Der CDU-Vorschlag sollte am Dienstag den Koalitionspartnern vorgelegt werden. Am Nachmittag wollte der Koalitionsausschuss zu einer Sondersitzung zusammenkommen.
Haseloff sei offenbar bereit, für die Einigkeit seiner Landtagsfraktion “einen bundesweiten Vertrag, seine eigene Regierungsvorlage und das Miteinander der bundesweit ersten Kenia-Koalition zu kippen” und “die Axt an den öffentlich-rechtlichen Rundfunk zu legen”, kritisierte die Grünen-Fraktionschefin Cornelia Lüddemann.

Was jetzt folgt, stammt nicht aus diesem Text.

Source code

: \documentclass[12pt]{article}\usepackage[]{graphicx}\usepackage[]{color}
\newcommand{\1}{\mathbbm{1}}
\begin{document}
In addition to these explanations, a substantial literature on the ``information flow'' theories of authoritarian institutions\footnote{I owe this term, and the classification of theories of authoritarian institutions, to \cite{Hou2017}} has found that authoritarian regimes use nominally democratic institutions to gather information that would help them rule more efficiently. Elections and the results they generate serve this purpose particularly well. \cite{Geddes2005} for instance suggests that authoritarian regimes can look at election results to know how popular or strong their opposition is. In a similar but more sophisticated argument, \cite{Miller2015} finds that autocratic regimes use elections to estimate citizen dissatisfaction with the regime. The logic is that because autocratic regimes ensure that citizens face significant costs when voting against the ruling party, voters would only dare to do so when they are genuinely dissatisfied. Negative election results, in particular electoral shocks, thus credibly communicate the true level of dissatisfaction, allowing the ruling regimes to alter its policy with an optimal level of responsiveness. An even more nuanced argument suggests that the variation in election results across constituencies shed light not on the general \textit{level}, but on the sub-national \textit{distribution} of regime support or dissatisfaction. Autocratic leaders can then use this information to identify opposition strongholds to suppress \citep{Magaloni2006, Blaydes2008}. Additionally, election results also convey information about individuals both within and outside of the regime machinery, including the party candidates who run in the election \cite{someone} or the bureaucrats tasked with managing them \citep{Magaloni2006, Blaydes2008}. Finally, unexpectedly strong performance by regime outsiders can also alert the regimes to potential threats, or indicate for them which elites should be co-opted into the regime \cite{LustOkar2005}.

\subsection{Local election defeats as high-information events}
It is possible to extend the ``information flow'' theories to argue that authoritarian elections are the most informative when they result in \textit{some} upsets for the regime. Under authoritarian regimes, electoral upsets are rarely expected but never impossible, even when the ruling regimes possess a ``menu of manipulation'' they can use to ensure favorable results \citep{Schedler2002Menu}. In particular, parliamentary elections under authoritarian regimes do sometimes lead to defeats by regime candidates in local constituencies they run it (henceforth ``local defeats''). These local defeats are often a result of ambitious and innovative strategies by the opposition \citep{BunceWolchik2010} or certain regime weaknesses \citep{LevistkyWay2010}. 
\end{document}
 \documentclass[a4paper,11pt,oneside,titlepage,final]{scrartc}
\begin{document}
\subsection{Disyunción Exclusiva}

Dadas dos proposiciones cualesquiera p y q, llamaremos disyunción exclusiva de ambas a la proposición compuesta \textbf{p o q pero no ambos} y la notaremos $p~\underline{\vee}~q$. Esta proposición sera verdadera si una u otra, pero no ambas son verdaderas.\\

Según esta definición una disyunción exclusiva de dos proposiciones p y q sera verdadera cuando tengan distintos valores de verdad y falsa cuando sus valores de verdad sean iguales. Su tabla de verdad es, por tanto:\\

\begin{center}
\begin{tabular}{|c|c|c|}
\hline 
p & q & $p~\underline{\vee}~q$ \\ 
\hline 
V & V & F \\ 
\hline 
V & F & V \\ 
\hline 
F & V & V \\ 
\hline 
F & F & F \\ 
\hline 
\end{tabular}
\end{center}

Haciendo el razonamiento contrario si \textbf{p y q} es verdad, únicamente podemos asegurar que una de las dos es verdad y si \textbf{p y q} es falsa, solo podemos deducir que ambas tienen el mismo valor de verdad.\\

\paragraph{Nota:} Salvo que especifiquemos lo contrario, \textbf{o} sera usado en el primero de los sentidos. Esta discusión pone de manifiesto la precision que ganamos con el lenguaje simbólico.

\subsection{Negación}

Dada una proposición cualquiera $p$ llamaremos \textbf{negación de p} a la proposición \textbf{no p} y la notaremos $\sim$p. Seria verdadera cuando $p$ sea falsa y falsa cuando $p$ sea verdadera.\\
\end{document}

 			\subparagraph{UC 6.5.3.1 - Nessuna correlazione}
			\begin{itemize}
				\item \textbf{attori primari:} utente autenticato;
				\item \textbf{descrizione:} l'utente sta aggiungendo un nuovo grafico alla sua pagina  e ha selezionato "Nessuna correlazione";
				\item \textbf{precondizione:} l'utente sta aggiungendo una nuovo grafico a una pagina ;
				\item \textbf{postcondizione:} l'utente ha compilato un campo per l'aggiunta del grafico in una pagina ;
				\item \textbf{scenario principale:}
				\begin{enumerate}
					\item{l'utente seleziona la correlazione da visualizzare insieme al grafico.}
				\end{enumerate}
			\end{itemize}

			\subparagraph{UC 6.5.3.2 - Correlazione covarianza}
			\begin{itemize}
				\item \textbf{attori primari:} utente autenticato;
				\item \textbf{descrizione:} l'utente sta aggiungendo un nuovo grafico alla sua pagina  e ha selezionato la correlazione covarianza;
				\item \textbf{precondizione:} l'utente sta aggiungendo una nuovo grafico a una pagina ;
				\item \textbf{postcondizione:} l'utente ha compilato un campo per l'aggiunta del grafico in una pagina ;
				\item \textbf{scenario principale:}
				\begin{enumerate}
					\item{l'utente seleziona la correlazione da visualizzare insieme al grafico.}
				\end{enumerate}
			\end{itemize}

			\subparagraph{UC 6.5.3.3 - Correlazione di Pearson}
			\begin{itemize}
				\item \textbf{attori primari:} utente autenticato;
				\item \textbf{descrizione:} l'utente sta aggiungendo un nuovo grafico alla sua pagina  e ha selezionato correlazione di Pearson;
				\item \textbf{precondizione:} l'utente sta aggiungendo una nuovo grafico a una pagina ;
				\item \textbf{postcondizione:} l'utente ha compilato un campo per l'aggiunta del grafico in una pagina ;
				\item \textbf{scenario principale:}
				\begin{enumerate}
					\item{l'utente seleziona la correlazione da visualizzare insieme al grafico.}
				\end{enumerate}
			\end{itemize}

Damit der Rundfunkbeitrag zum 1. Januar wie geplant um 86 Cent auf 18,36 Euro steigen kann, ist ein einstimmiger Beschluss aller Länderparlamente nötig. Das würde die CDU in Sachsen-Anhalt mit einem Nein boykottieren. SPD, Grüne und Linke wollen dem hingegen zustimmen. Rund ein halbes Jahr vor der Landtagswahl droht dem Kenia-Bündnis damit der Bruch.
Die rheinland-pfälzische Medienstaatssekretärin Heike Raab (SPD) hält Nachverhandlungen des Staatsvertrags für unrealistisch. Die anderen Länder könnten einen “solchen Vorschlag, soweit er darauf zielt, die Beitragsanpassung jetzt nicht umzusetzen, sondern zu verschieben” nicht aufgreifen, teilte Raab, die Koordinatorin der Rundfunkkommission der Länder ist, auf Anfrage in Mainz mit.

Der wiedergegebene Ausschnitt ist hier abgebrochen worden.